While we still raise an error if a password is supplied when trying to write, this will help people subclass ZipFile and add encryption functionality.

Small unification of how compress_size is counted when compression method is ZIP_STORED.

This clean up fixes some short-comings identified when implementing the AES code used to show the utility of this refactor.

danifus · 2019-07-27T03:23:34Z

Here is a gist which shows the refactor in action. It implements winzip's AES encryption and decryption based on these changes.

https://gist.github.com/danifus/73d258df243bbb386c1dd64c0888cddf

If this pull request is too large, I'm happy to split it up with some guidance as to what would be acceptable.

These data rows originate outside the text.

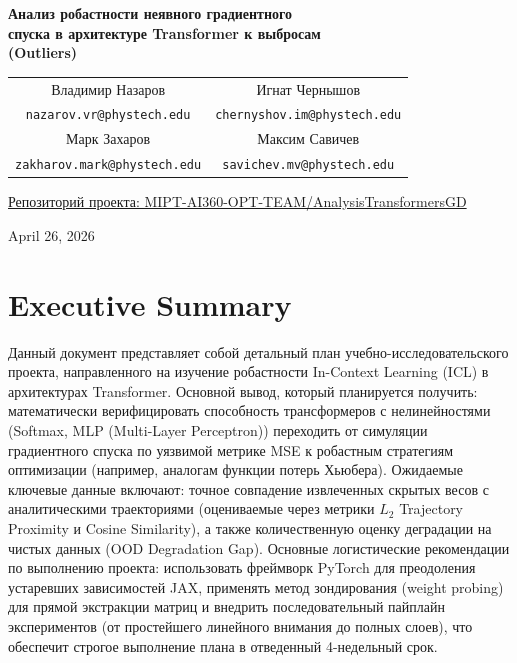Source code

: \documentclass[12pt,a4paper]{article}
\begin{document}
\begin{center}
    \LARGE \bfseries
    Анализ робастности неявного градиентного \\
    спуска в архитектуре Transformer к выбросам \\
    (Outliers)
\end{center}

\vspace{0.8cm}

\begin{center}
    \begin{tabular}{cc}
        \large Владимир Назаров & \large Игнат Чернышов \\
        \texttt{nazarov.vr@phystech.edu} & \texttt{chernyshov.im@phystech.edu} \\
        \rule{0pt}{4ex} %
        \large Марк Захаров & \large Максим Савичев \\
        \texttt{zakharov.mark@phystech.edu} & \texttt{savichev.mv@phystech.edu}
    \end{tabular}
\end{center}

\begin{center}
    \normalsize\href{https://github.com/MIPT-AI360-OPT-TEAM/AnalysisTransformersGD}{Репозиторий проекта: MIPT-AI360-OPT-TEAM/AnalysisTransformersGD}
\end{center}

\vspace{0.8cm}

\begin{center}
    \large April 26, 2026
\end{center}

\vspace{1cm}


\section*{Executive Summary}
Данный документ представляет собой детальный план учебно-исследовательского проекта, направленного на изучение робастности In-Context Learning (ICL) в архитектурах Transformer. Основной вывод, который планируется получить: математически верифицировать способность трансформеров с нелинейностями (Softmax, MLP (Multi-Layer Perceptron)) переходить от симуляции градиентного спуска по уязвимой метрике MSE к робастным стратегиям оптимизации (например, аналогам функции потерь Хьюбера). Ожидаемые ключевые данные включают: точное совпадение извлеченных скрытых весов с аналитическими траекториями (оцениваемые через метрики $L_2$ Trajectory Proximity и Cosine Similarity), а также количественную оценку деградации на чистых данных (OOD Degradation Gap). Основные логистические рекомендации по выполнению проекта: использовать фреймворк PyTorch для преодоления устаревших зависимостей JAX, применять метод зондирования (weight probing) для прямой экстракции матриц и внедрить последовательный пайплайн экспериментов (от простейшего линейного внимания до полных слоев), что обеспечит строгое выполнение плана в отведенный 4-недельный срок.
\end{document}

Also, the CI tests is having an issue with 'env changed' but I'm unable to reproduce it locally. Any tips for chasing those type of errors down?

Thanks, Dan

gnprice · 2019-07-30T09:38:14Z

Hi @danifus, and thanks! This sounds like a useful direction.

You're right that this is a large diff. In general, that makes it challenging for someone to review it. I'd recommend you try to split it into a sequence of smaller changes, each of which on its own is a good change and can be understood by the reader. That can make for much less total work for someone to understand and review, even when the sequence adds up to the exact same total change in the end.

As a logistical matter, I'd suggest you then send the first change in the sequence as its own PR; once that's merged, send the next one. You might keep posting the whole sequence as a branch, and linking to it for context, but that'd let a reviewer focus the detailed code-reading on just the one change at a time. (Someone else might have another suggestion, though.)

For the substance of where to split it:

Add hooks for extending the way zipfile works to enable a subclass to
add AES encryption without having to duplicate most of the zipfile
module. This included adding hooks to [...]

This sounds like a good separate change. It might come after some other changes (maybe all of them?), if you need some of your other refactors before this change makes sense.

This patch contains some bug fixes (seeking an encrypted file) that were made
possible by the refactor.

This sounds great, and I'd definitely recommend making it its own separate change -- that will help in crisply explaining what behavior you're changing. I'd make it the first PR in the sequence if you can (without making it a big one). If not, then I'd make it the second or third, and start with whichever refactors you need specifically for this.

# Zip Appnote: 4.4.4 general purpose bit flag: (2 bytes)
_MASK_ENCRYPTED = 1 << 0
_MASK_COMPRESS_OPTION_1 = 1 << 1
# ...

This looks like a very nice improvement (vs. if self.flag_bits & 0x08: etc.) -- and one that will be easy for someone to review, if you can separate out a PR that's just this change. (I.e. adding these constants and their comments, and replacing the 0x08 and so on with the named constants.) If it weren't for the bugfix, this is probably the one I'd start with.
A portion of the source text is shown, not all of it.